The lines from the one containing "From_ParentClass | .NET Core 5.0" through the final line of the data below must be written out exactly, both included, and nothing more.

*** Begin section ***

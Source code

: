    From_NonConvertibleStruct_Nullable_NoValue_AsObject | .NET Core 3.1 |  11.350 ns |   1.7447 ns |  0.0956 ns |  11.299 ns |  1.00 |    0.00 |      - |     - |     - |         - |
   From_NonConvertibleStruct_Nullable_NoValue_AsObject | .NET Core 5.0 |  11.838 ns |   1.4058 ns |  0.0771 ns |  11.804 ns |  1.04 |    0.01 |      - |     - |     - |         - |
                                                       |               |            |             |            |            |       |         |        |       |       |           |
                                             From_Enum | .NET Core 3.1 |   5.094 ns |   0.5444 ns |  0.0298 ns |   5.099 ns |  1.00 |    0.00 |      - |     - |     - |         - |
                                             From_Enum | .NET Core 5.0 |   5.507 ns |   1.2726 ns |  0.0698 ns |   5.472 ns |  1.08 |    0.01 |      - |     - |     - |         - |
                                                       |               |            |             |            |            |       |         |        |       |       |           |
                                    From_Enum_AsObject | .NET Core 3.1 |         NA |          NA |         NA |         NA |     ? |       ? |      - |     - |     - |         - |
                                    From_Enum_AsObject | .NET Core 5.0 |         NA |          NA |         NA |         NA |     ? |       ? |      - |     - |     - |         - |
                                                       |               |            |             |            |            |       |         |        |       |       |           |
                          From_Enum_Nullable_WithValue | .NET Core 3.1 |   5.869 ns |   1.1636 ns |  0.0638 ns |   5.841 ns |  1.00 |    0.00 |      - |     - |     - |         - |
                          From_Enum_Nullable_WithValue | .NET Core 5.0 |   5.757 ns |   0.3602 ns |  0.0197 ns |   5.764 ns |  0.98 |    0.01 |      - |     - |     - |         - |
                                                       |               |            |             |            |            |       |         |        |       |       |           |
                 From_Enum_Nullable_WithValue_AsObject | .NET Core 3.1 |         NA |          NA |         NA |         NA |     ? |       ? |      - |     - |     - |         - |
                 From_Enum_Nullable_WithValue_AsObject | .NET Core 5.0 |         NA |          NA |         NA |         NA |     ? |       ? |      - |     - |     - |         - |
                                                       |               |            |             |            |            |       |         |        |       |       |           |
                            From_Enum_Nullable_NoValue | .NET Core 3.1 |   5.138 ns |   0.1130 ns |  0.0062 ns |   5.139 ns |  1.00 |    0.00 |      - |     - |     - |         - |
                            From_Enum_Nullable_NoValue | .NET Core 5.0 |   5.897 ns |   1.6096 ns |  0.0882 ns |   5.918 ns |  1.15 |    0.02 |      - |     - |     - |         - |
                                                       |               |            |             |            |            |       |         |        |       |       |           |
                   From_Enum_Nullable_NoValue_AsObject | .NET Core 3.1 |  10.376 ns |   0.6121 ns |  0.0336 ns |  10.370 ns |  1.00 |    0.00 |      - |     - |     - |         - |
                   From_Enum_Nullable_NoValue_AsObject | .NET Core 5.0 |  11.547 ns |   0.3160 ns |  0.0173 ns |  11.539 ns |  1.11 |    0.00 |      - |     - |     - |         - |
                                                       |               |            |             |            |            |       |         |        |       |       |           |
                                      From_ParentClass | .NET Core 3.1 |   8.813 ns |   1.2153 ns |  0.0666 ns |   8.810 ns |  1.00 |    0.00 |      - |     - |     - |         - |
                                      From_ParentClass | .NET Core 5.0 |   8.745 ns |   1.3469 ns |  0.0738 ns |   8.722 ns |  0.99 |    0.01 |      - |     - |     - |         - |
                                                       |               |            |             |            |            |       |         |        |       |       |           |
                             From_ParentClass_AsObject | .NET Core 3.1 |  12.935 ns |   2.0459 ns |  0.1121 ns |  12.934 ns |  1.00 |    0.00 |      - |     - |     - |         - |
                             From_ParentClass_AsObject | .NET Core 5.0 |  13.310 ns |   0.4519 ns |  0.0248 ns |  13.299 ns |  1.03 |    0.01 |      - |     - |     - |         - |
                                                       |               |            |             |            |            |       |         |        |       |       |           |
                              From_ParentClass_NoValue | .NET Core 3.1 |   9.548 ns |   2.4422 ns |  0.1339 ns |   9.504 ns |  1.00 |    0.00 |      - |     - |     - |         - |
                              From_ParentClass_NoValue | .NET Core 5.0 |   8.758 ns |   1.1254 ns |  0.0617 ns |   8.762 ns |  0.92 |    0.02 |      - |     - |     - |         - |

*** End section ***

* _TASK RESPONSE_
                                      From_ParentClass | .NET Core 5.0 |   8.745 ns |   1.3469 ns |  0.0738 ns |   8.722 ns |  0.99 |    0.01 |      - |     - |     - |         - |
                                                       |               |            |             |            |            |       |         |        |       |       |           |
                             From_ParentClass_AsObject | .NET Core 3.1 |  12.935 ns |   2.0459 ns |  0.1121 ns |  12.934 ns |  1.00 |    0.00 |      - |     - |     - |         - |
                             From_ParentClass_AsObject | .NET Core 5.0 |  13.310 ns |   0.4519 ns |  0.0248 ns |  13.299 ns |  1.03 |    0.01 |      - |     - |     - |         - |
                                                       |               |            |             |            |            |       |         |        |       |       |           |
                              From_ParentClass_NoValue | .NET Core 3.1 |   9.548 ns |   2.4422 ns |  0.1339 ns |   9.504 ns |  1.00 |    0.00 |      - |     - |     - |         - |
                              From_ParentClass_NoValue | .NET Core 5.0 |   8.758 ns |   1.1254 ns |  0.0617 ns |   8.762 ns |  0.92 |    0.02 |      - |     - |     - |         - |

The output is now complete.